The subject of calling cards, with its overt theme of personal greeting, inevitably raises th
e question of intellectual genealogy. If I actually own his card, how far back must I go to touch Charles Darwin? Since Darwin died more than one hundred years ago in 1882, a metaphorical handshake might seem so distant as to be uninteresting in contemplation. But intellectual genealogies tend to be surprisingly short since people of importance touch so many lives, and at least a few of the anointed will be blessed with great longevity. (True bloodlines, by contrast, tend to pass through many more generations in a given length of time both because children arrive early in life and because connections must pass through small numbers of progeny, often including no one with a long lifespan.)
In fact, I can touch Darwin through only two or three intermediaries. I studied vertebrate paleontology with Ned Colbert. Ned, as a young man, was the personal research assistant of Henry Fairfield Osborn, president of the American Museum of Natural History. I now touch Darwin either directly or by one more step, depending on which version of the most famous Osborn legend you endorse.

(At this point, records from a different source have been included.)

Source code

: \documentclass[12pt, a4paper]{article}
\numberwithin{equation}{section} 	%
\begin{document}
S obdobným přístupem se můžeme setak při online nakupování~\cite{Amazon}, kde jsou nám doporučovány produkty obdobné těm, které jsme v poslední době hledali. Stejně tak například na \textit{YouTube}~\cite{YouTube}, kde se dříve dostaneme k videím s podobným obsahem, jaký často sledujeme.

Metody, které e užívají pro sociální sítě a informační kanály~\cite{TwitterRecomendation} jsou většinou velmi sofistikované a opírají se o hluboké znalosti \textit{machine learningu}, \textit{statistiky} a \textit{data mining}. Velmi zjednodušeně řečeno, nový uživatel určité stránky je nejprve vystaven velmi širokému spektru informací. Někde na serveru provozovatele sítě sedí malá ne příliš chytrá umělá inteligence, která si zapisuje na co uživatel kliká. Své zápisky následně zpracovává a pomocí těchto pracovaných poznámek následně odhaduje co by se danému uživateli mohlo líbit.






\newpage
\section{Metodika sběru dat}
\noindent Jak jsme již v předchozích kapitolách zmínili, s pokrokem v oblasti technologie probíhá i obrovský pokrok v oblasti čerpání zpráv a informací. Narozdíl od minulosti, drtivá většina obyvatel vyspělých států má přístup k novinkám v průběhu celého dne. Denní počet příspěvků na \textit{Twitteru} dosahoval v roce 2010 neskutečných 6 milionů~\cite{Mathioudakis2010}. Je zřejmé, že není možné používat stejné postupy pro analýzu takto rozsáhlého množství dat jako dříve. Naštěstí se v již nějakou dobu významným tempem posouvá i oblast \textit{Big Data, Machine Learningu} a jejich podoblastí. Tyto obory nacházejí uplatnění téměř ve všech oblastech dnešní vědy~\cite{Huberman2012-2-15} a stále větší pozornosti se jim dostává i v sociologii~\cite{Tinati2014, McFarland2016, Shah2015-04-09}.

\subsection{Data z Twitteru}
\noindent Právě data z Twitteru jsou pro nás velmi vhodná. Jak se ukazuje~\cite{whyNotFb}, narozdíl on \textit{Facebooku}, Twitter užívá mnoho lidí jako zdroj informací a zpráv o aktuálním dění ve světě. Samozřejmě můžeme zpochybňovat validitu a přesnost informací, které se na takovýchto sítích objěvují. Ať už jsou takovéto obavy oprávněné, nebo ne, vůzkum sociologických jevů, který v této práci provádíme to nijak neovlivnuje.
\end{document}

Osborn was a very smart man, but his immodesty greatly outran his considerable intelligence. He once published an entire book, dedicated to listing his publications and photographing his medals and degree certificates. (He cites, as a specious rationale in his forward, a simple and selfless desire to encourage young scientists by demonstrating the potential rewards of diligence.) Tales of Osborn’s smugness and arrogance continue to permeate the profession, more than fifty years after his death. The most famous story begins with W. K. Gregory, who took over Osborn’s course in vertebrate paleontology after the great man retired. Once a year, Gregory would take his students to visit the haughty professor emeritus. At one such meeting, Osborn rose from his desk and stiffly shook each student’s hand. An interlude of increasingly uncomfortable silence followed, for no one knew how to address a person of such eminence. Osborn himself finally broke the silence, saying: “When I was a young man about your age, I worked for a year in the laboratory of E. Ray Lankester in London—and one day Charles Darwin [T. H. Huxley, in the other version] walked in—and I shook his hand, so I know how you all feel now.” Thus, my short linkage to Darwin needs only two or three steps—either Colbert-Osborn-Darwin or Colbert-Osborn-Huxley-Darwin.